ABOUT THIS TASK: Filter the records below for the word "robot". Copy each line that holds it.

################

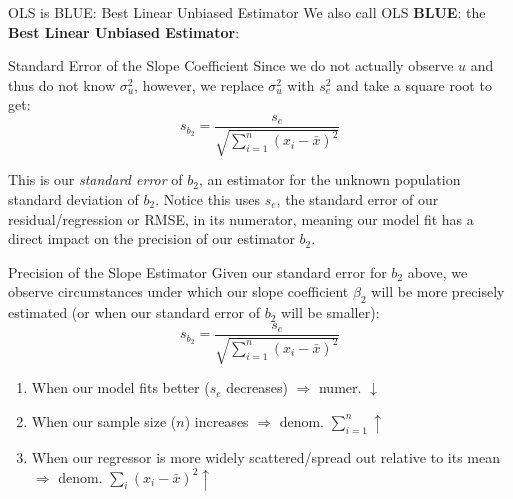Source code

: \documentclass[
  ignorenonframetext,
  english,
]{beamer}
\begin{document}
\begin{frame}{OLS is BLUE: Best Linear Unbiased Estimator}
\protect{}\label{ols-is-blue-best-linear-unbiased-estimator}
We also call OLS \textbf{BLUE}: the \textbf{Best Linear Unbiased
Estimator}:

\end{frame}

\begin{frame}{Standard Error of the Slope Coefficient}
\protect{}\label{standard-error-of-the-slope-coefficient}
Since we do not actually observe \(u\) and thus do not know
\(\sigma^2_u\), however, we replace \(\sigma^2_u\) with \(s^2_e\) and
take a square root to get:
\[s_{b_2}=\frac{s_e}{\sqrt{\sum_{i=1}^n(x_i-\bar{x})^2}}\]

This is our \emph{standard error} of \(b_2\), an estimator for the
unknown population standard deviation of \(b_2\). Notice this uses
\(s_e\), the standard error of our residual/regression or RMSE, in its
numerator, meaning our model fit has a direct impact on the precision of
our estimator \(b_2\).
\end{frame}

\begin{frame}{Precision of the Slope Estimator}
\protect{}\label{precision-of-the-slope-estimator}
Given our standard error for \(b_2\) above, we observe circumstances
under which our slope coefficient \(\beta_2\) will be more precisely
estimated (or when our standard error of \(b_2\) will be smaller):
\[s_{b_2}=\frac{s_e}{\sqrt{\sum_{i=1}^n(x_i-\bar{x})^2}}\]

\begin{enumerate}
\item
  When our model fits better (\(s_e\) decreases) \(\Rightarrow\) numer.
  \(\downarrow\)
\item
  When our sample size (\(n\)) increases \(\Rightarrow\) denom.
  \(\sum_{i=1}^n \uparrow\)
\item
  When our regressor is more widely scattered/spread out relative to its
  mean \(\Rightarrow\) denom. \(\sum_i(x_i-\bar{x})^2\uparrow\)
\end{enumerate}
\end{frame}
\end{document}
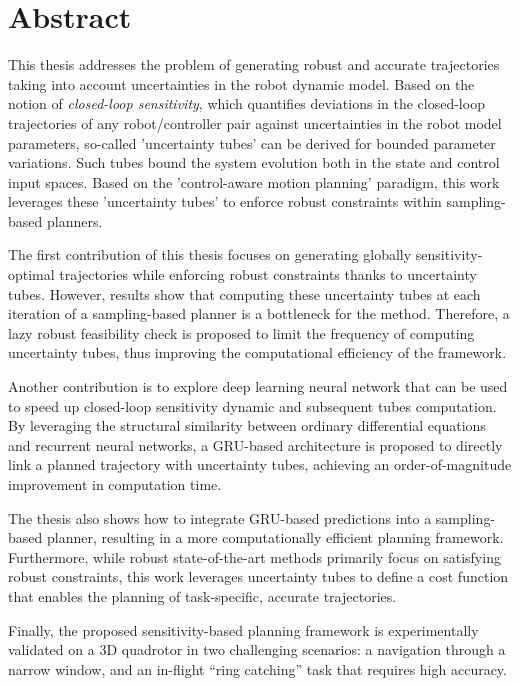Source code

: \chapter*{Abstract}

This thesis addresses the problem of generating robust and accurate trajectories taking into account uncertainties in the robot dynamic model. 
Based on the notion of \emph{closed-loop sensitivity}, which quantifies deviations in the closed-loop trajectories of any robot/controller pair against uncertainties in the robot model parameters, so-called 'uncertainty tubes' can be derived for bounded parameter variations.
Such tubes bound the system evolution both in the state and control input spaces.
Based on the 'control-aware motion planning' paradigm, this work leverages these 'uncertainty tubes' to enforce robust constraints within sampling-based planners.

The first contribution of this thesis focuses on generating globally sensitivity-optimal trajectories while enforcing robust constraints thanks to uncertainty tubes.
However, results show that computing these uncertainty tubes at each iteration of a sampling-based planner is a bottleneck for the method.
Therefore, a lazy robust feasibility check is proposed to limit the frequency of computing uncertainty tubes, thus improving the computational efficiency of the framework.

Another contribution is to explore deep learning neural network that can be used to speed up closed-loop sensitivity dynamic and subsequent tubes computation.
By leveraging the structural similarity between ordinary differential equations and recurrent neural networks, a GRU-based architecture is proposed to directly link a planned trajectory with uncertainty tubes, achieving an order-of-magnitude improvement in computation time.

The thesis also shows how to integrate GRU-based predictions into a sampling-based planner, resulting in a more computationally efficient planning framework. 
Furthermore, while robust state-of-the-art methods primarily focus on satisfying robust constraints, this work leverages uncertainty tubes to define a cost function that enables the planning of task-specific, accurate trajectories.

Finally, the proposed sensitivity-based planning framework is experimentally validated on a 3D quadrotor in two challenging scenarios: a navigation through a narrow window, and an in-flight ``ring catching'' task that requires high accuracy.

################

OUTPUT FOR THIS TASK:
This thesis addresses the problem of generating robust and accurate trajectories taking into account uncertainties in the robot dynamic model. 
Based on the notion of \emph{closed-loop sensitivity}, which quantifies deviations in the closed-loop trajectories of any robot/controller pair against uncertainties in the robot model parameters, so-called 'uncertainty tubes' can be derived for bounded parameter variations.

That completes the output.